In the data below, locate the line containing "## Craete python env" and the line containing "Make sure you", then retype both and everything between them exactly. Pictures are not part of the copy.

### SOURCE RECORDS
▬▬▬▬▬▬▬▬▬▬

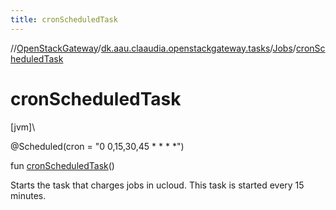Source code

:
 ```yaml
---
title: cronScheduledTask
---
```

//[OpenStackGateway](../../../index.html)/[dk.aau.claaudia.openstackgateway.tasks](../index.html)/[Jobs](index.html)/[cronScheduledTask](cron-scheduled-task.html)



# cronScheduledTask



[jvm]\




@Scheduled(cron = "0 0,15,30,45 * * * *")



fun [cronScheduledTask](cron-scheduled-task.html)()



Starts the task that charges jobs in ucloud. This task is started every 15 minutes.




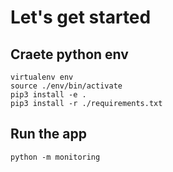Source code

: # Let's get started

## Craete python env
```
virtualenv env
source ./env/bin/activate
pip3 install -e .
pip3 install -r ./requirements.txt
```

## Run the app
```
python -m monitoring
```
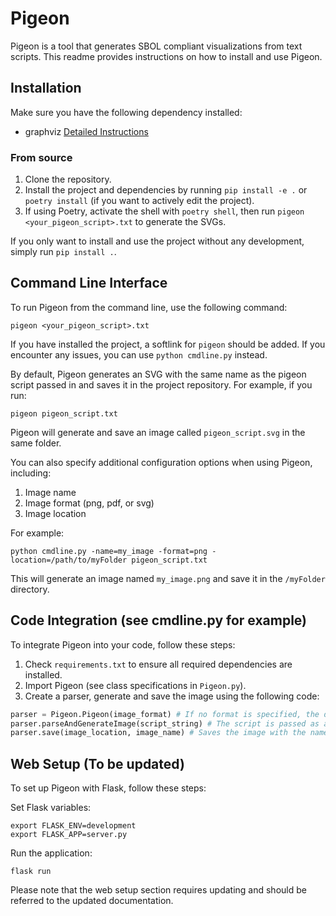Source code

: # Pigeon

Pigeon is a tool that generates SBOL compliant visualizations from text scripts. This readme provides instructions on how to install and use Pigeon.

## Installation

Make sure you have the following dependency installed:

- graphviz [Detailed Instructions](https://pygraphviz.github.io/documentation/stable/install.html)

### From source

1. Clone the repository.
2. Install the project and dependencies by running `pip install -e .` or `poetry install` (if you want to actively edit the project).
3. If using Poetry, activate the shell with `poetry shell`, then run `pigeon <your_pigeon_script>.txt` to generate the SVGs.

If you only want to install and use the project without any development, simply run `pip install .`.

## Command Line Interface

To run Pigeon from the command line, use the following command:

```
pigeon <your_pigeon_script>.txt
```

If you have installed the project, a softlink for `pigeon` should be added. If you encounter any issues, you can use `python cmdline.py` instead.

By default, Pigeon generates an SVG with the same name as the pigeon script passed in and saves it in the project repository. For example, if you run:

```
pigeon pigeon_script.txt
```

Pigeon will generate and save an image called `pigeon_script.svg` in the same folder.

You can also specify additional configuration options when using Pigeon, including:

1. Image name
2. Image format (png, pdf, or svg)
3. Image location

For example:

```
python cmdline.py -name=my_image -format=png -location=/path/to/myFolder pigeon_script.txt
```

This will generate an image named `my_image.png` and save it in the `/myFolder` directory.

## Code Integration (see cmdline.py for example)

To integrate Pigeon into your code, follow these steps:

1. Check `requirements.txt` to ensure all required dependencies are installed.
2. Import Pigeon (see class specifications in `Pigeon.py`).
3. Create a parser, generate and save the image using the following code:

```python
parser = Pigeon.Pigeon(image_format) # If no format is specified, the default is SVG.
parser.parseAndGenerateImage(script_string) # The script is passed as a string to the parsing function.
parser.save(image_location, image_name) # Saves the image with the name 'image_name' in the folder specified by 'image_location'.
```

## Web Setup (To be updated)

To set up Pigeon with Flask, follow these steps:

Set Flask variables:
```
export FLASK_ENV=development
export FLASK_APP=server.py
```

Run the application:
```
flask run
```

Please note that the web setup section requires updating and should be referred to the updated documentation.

▬▬▬▬▬▬▬▬▬▬

### ANSWER
## Craete python env
```
virtualenv env
source ./env/bin/activate
pip3 install -e .
pip3 install -r ./requirements.txt
```

## Run the app
```
python -m monitoring
```
Source code

: # Pigeon

Pigeon is a tool that generates SBOL compliant visualizations from text scripts. This readme provides instructions on how to install and use Pigeon.

## Installation

Make sure you have the following dependency installed:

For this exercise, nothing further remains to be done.